A: Alderman's 19 lbws is indeed a record. Alderman also won 11 in 1981, though Imran Khan against India in 1982\83 and Rodney Hogg against England in 1978\79 went one better, taking 12.
Q: Which batsman has had their batting average inflated most by scoring runs against Bangladesh and Zimbabwe post-2003?
A: There are plenty whose career records are notably improved by these sides of questionable standard. A few of the these cases are outlined below:
Mohammad Yousuf and Kumar Sangakkara are established high-calibre Test batsmen, but have profited greatly. Yousuf averages 52.22 against serious opposition; the addition of Bangladesh pushes it up to 55.49. The difference was more marked still before his recent purple patch; after 61 Tests, Yousuf averaged 46.71, going down to 42.26 with the exclusion of Bangladesh. Sangakkara, meanwhile, averages 56.37, and 52 against serious opposition. Given that he has played principally as a non-wicketkeeper against Bangladesh and, latterly, Zimbabwe, the effect on his record as non-wicketkeeper is considerable; overall, he averages 91.84, against serious opposition "only" 76.96.
Of slightly lesser players, Marcus Trescothick's 43.79 goes down to 41.04; Ramnaresh Sarwan's 38.76 to 36.12; Abdul Razzaq's 28.61 to 25.51; Yasir Hameed's 34.52 to 29.10. Brendon McCullum's 30.30 to 25.16. Tillakaratne Dilshan's from 37.89 to 35.02.
Probably the biggest beneficiaries, however, are men with rather more fleeting Test careers: Jacques Rudolph's Test average is a seemingly respectable 36.21, but a mere 31 against serious opposition. Boeta Dippenaar's 30.14 goes down to 27.50. The promising Michael Vandort averages 36.08 against serious opposition, and 47.40 overall.
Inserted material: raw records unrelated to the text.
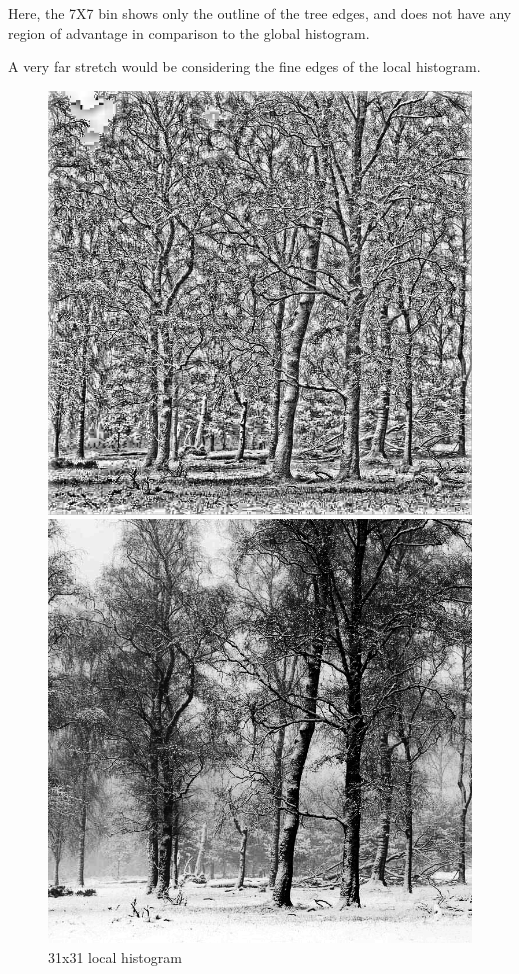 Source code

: \documentclass{article}
\begin{document}
Here, the 7X7 bin shows only the outline of the tree edges, and does not have any region of advantage in comparison to the global histogram. 

A very far stretch would be considering the fine edges of the local histogram.

\newpage
\begin{figure}[!htb]
    \centering
    \begin{minipage}[b]{0.45\textwidth}
        \includegraphics[width=\textwidth]{LC2_local_31.jpg}
        \caption{31x31 local histogram}
    \end{minipage}
    \begin{minipage}[b]{0.45\textwidth}
        \includegraphics[width=\textwidth]{LC2_global.png}

\end{minipage}
\end{figure}
\end{document}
The man with most to thank ICC for for accepting such mediocre fare, however, is Gautam Gambhir, whose 32.95 crashes to just 22 against serious opposition. Upul Tharanga comes very close to him, too, averaging 19.23 against serious opposition and 28.52 with the addition of Bangladesh.
In addition to these batsmen, there is the near-comical case of Jason Gillespie, who averages 15.17 against serious opposition, with Bangladesh and Zimbabwe bumping it up to 18.73. But perhaps the final word should go to Naveed Nawaz, who scored 99 for once out on his debut against Bangladesh, and never played for Sri Lanka again.
We'll have a look at the bowlers who've profited most next week.
Q: What is the record for the most consecutive ducks achieved by a player in both Test matches and One-day internationals?
A: The record in Tests is shared by 3 people: Bob Holland, Ajit Agarkar and Mohammad Asif each registered 5 in a row. In ODIs, there are 4 with their hands on the undesired record: Gus Logie, Pramodya Wickramasinghe, Henry Olonga and Craig White all scored 4 in a row. In the cases of White and Logie, these were players genuinely selected with batting in mind, too.
Q: What is the difference, if any, between a medium-fast bowler and a fast-medium bowler?
A: Definition of the speeds of seam-bowlers (fast, fast-medium, medium-fast, medium) have always been both matters of opinion and choc-full of scope for wild mis-classification. Only in 1998 did data about the speeds bowlers were actually bowling (rather than appeared to be bowling to the fallible human eye) become available - before then people could only offer educated guesses. These days, the best definition is probably offered in Australian terms, in kilometres-per-hour: 140+ = fast; 130-139 = fast-medium; 120-129 = medium-fast; 110-119 = medium. This has no official status of any kind and is likely to remain that way. The speed of a delivery only matters when it's actually being bowled, not on a piece of paper trying to describe as a constant something which changes all the time. The best bowlers have always varied their speeds, both on a small (floating one a fraction slower) and large (deliberately bowling a ball out of the back of the hand to make it come out 20 kph or more slower) scale.